↓↓↓

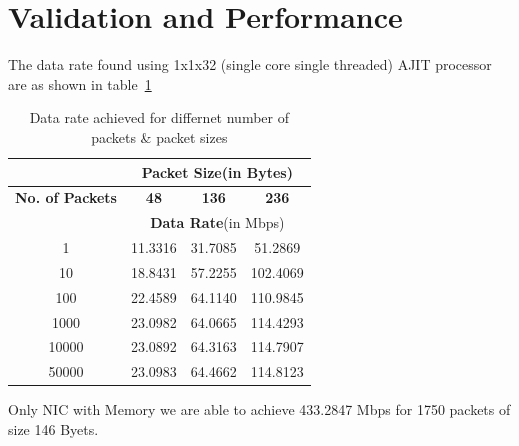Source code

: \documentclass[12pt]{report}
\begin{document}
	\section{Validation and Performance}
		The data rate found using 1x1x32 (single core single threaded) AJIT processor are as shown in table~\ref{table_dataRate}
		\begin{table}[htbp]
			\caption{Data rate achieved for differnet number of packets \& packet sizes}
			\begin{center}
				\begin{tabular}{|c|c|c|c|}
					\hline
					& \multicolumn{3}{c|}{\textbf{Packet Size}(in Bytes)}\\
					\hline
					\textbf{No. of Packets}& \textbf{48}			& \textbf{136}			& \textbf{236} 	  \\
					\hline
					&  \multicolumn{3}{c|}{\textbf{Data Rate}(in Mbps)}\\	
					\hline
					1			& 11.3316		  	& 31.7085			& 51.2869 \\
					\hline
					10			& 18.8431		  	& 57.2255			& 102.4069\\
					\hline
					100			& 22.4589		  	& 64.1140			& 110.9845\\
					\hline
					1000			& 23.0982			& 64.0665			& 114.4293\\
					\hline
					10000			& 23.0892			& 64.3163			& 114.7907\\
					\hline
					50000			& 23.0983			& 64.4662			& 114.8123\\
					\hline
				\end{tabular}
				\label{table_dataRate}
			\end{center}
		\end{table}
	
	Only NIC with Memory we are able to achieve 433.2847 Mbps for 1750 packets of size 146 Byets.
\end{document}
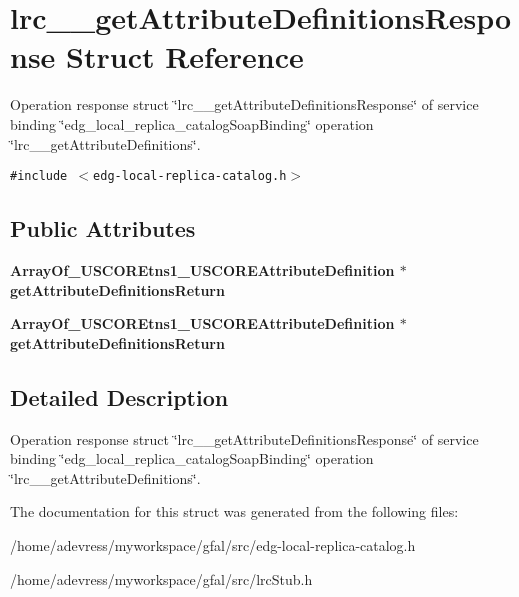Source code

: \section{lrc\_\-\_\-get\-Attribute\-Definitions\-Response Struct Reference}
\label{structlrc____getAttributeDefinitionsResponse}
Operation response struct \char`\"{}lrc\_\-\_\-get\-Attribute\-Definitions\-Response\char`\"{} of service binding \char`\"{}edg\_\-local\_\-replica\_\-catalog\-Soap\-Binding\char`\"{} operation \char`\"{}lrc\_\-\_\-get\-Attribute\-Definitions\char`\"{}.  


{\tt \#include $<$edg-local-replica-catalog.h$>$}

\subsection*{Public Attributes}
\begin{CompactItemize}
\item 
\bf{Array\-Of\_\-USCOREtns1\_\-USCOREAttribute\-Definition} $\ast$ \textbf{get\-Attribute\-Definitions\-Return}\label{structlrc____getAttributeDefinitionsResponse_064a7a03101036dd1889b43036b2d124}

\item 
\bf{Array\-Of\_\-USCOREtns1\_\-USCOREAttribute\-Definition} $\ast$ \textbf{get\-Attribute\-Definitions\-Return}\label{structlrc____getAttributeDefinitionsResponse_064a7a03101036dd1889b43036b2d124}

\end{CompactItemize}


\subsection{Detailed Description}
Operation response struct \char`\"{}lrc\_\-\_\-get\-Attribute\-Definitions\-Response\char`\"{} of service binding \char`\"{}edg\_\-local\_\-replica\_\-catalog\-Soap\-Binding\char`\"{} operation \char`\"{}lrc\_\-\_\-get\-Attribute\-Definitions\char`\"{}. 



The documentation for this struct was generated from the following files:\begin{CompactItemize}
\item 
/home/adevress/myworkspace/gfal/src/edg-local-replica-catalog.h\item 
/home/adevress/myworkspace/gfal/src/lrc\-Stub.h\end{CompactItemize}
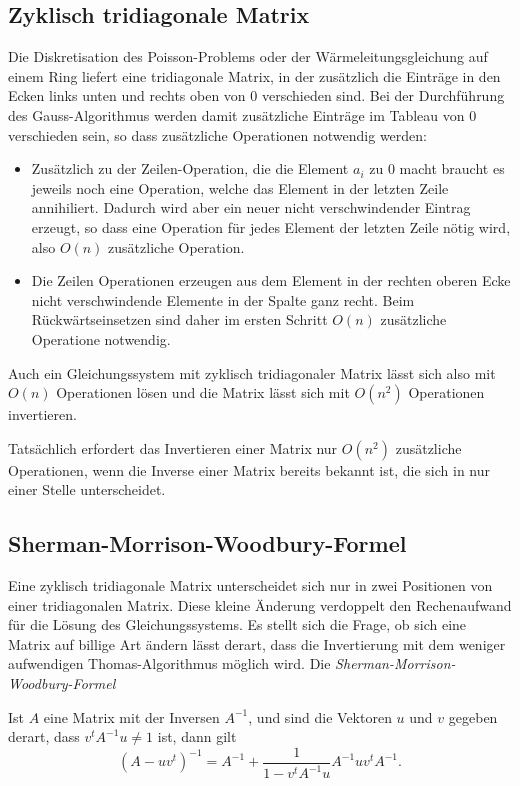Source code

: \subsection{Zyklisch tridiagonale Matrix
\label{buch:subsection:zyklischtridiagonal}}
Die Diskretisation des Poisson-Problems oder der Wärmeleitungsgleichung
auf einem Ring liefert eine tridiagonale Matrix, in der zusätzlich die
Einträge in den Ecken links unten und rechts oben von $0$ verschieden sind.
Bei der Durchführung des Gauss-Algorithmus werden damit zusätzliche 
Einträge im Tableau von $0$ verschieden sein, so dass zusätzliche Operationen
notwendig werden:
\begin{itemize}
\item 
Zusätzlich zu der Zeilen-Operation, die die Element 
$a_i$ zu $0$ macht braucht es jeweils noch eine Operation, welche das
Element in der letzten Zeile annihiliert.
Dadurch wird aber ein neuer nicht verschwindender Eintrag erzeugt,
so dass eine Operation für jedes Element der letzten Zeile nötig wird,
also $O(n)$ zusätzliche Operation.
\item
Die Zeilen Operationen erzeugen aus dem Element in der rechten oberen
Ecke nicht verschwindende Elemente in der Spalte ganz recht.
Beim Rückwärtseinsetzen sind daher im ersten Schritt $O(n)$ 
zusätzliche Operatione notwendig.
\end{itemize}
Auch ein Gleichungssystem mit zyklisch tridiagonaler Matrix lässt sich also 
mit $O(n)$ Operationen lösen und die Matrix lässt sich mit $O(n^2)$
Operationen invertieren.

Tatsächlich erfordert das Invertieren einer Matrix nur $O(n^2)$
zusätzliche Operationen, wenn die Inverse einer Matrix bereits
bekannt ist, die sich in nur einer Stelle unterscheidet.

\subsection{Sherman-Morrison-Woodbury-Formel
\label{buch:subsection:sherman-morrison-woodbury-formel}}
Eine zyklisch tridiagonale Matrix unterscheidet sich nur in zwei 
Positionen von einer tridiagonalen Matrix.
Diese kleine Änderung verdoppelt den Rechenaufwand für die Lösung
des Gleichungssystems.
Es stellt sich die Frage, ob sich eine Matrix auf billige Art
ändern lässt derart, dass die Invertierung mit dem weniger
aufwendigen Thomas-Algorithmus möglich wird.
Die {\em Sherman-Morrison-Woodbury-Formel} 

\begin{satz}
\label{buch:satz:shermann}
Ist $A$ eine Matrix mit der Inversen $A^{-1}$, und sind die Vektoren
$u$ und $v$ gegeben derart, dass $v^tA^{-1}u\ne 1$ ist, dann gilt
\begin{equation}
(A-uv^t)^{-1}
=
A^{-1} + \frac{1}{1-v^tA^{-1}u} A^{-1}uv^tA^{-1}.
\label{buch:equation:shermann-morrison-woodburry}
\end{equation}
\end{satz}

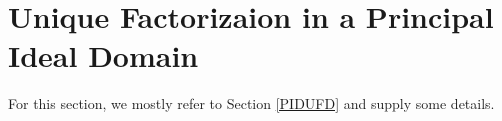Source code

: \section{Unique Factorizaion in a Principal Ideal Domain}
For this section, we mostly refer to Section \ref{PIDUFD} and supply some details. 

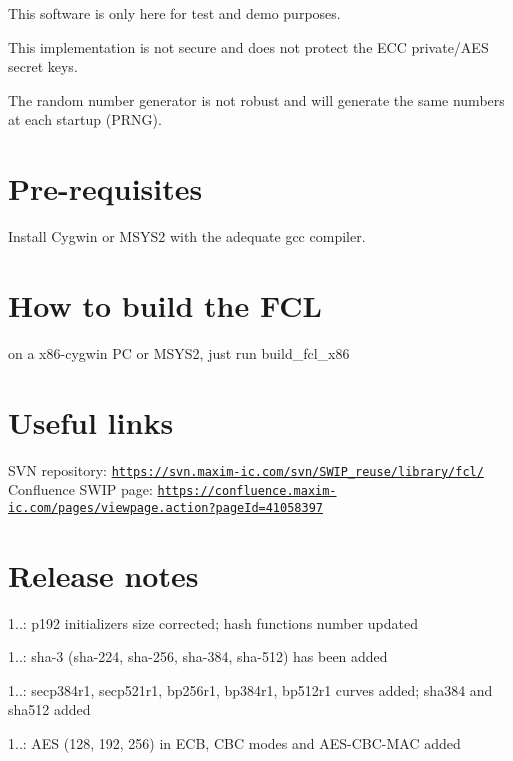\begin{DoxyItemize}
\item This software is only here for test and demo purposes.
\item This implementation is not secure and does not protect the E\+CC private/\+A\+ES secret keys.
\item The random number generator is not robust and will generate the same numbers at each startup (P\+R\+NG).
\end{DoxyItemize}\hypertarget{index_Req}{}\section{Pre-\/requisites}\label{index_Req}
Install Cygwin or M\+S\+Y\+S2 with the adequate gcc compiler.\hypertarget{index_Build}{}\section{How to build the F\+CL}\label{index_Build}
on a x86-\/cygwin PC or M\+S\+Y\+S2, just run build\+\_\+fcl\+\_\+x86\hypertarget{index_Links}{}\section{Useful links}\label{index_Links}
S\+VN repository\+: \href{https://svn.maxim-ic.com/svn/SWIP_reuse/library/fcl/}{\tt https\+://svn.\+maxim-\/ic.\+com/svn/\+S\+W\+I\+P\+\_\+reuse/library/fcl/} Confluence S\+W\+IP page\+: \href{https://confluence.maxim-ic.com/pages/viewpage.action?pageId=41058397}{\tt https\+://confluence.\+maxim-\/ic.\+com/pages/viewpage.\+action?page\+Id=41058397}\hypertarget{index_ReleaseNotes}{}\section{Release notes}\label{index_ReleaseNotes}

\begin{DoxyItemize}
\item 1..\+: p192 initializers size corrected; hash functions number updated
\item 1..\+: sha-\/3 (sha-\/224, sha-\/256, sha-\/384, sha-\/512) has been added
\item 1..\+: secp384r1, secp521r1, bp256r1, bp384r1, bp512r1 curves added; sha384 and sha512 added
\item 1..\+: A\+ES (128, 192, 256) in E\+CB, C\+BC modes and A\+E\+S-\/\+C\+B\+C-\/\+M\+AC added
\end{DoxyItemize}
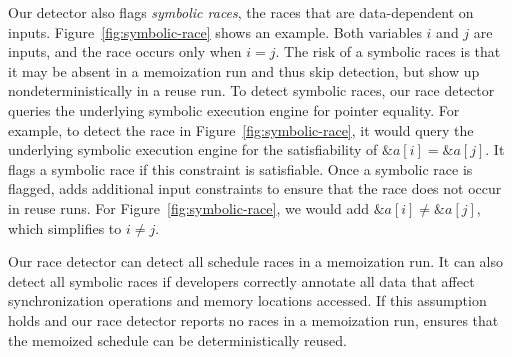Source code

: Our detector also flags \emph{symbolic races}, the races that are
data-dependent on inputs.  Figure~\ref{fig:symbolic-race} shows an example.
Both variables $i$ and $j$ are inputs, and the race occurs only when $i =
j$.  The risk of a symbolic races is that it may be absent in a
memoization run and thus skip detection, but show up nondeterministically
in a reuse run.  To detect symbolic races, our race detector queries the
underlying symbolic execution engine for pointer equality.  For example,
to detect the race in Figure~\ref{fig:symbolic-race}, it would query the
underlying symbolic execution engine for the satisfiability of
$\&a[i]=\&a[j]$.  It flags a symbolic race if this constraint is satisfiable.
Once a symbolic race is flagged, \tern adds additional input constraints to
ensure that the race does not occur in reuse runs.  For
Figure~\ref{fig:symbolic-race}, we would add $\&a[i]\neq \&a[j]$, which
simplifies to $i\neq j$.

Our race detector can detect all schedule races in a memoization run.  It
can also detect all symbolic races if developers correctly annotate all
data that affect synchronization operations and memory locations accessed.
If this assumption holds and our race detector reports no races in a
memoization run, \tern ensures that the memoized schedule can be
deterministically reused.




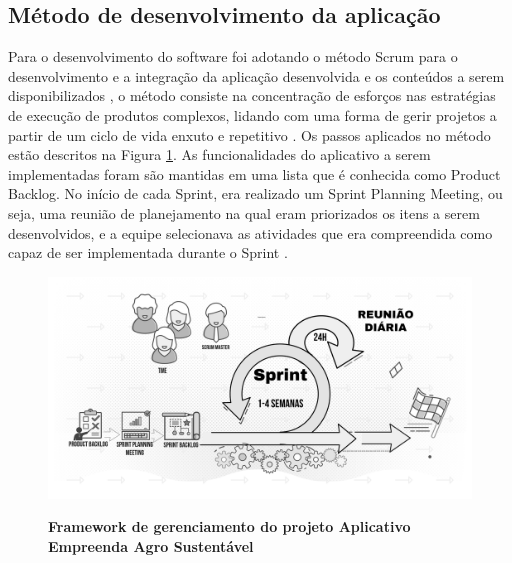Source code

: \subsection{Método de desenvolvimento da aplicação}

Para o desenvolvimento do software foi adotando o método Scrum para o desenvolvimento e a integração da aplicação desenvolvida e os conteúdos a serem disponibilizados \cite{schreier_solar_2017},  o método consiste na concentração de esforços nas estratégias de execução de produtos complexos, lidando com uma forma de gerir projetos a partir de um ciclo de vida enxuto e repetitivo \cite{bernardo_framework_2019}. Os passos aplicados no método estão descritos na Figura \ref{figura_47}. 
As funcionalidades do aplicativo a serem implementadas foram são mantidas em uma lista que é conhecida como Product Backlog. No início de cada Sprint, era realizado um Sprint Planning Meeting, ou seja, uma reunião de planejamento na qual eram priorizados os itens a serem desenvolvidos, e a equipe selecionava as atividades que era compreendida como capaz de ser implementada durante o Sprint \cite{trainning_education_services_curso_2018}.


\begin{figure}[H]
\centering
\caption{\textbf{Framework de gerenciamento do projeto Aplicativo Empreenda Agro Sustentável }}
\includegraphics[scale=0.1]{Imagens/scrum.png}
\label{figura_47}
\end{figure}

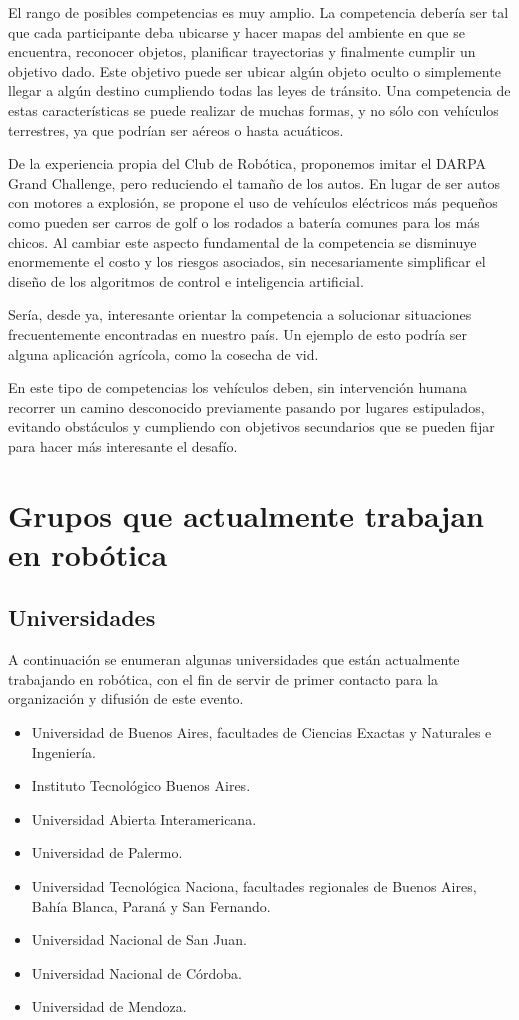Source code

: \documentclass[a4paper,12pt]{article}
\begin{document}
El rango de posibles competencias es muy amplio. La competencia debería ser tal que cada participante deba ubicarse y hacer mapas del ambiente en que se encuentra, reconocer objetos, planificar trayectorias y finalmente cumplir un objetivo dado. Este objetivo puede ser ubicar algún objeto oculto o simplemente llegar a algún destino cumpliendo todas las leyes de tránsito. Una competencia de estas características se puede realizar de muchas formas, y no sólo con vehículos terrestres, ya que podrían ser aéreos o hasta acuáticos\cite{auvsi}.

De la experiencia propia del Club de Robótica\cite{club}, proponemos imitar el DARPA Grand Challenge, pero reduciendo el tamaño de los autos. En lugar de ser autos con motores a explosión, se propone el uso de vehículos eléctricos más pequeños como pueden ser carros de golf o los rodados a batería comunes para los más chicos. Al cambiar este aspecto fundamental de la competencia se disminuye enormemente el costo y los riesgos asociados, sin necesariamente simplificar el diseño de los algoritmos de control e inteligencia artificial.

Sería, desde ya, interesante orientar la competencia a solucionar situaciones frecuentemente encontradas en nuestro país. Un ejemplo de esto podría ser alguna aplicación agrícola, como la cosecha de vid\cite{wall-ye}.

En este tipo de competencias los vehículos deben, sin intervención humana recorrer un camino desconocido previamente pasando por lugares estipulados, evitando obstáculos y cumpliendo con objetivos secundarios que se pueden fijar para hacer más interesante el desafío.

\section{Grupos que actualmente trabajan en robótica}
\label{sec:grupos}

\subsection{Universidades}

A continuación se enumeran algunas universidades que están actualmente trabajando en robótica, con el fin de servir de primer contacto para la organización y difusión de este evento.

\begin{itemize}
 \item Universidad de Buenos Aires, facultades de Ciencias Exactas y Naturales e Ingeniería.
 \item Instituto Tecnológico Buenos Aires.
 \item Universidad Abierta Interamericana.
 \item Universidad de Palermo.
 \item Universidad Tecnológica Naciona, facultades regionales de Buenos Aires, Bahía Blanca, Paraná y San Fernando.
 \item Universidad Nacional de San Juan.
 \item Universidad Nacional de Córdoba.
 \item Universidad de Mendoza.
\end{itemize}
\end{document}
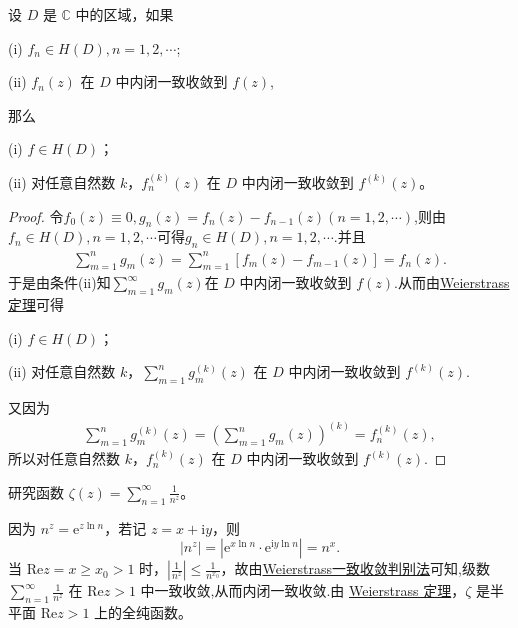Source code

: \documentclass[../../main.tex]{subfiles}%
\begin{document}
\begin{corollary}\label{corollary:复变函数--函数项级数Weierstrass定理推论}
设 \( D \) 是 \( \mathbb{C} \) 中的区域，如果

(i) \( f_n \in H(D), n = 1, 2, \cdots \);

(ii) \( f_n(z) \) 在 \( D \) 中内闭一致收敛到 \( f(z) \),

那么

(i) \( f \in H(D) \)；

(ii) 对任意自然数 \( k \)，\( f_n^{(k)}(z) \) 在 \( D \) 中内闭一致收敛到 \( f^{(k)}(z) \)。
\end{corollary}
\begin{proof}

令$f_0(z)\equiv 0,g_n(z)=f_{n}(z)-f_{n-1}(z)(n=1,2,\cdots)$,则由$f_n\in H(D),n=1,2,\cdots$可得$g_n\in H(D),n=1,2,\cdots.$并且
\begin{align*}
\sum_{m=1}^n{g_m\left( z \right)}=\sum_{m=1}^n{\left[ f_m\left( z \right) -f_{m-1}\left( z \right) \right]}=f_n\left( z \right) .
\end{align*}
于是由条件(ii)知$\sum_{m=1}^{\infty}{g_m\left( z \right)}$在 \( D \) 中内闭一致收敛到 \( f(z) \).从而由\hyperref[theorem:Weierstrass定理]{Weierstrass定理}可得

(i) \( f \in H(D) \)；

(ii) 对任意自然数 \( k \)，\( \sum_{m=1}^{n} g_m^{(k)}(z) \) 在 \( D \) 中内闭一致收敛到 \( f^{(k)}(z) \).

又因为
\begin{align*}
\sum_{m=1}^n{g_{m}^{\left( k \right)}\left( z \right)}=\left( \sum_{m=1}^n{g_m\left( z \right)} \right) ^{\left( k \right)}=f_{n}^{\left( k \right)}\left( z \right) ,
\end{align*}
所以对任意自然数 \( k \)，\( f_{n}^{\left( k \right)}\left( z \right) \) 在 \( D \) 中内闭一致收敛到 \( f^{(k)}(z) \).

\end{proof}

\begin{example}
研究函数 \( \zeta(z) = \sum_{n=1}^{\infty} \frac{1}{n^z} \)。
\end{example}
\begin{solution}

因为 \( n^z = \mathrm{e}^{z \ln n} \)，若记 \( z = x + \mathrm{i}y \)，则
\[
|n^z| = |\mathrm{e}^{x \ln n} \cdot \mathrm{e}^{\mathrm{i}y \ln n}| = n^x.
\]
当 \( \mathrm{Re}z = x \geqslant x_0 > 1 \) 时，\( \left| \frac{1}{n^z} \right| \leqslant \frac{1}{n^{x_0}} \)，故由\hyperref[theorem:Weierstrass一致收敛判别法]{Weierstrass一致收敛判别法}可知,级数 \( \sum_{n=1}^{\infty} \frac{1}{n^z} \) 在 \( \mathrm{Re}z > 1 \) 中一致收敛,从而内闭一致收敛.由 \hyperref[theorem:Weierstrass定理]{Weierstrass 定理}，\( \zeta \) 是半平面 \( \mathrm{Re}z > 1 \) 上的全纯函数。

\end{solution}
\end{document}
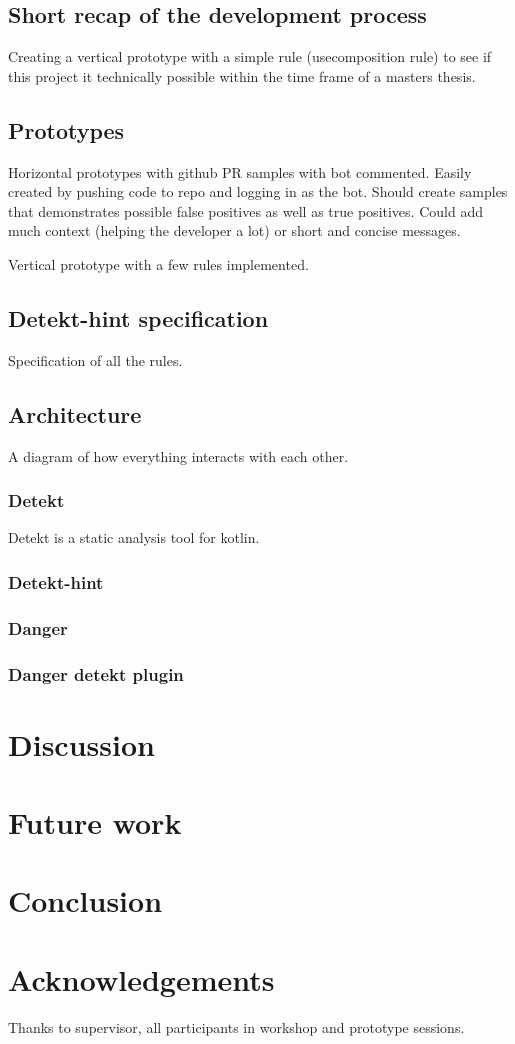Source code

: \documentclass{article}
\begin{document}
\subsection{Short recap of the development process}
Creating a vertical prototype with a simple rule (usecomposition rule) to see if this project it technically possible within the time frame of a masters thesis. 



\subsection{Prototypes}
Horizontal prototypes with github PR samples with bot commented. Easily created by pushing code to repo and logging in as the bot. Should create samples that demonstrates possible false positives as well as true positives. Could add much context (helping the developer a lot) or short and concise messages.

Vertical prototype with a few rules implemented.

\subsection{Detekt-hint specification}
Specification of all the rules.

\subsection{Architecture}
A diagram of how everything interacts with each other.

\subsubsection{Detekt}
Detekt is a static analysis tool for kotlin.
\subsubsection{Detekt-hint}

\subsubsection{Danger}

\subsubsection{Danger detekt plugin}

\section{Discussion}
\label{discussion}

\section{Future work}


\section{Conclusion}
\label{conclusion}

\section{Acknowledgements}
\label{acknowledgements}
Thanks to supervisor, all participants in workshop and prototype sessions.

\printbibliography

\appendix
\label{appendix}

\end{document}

↑↑↑

__PROBLEM STATEMENT__: Look above for the line with "Naturales e Ingeniería." and the line with "de San Juan.". Write out those two lines and all the lines between them, exactly, and no others.

__REPLY TO THE TASK__:
 \item Universidad de Buenos Aires, facultades de Ciencias Exactas y Naturales e Ingeniería.
 \item Instituto Tecnológico Buenos Aires.
 \item Universidad Abierta Interamericana.
 \item Universidad de Palermo.
 \item Universidad Tecnológica Naciona, facultades regionales de Buenos Aires, Bahía Blanca, Paraná y San Fernando.
 \item Universidad Nacional de San Juan.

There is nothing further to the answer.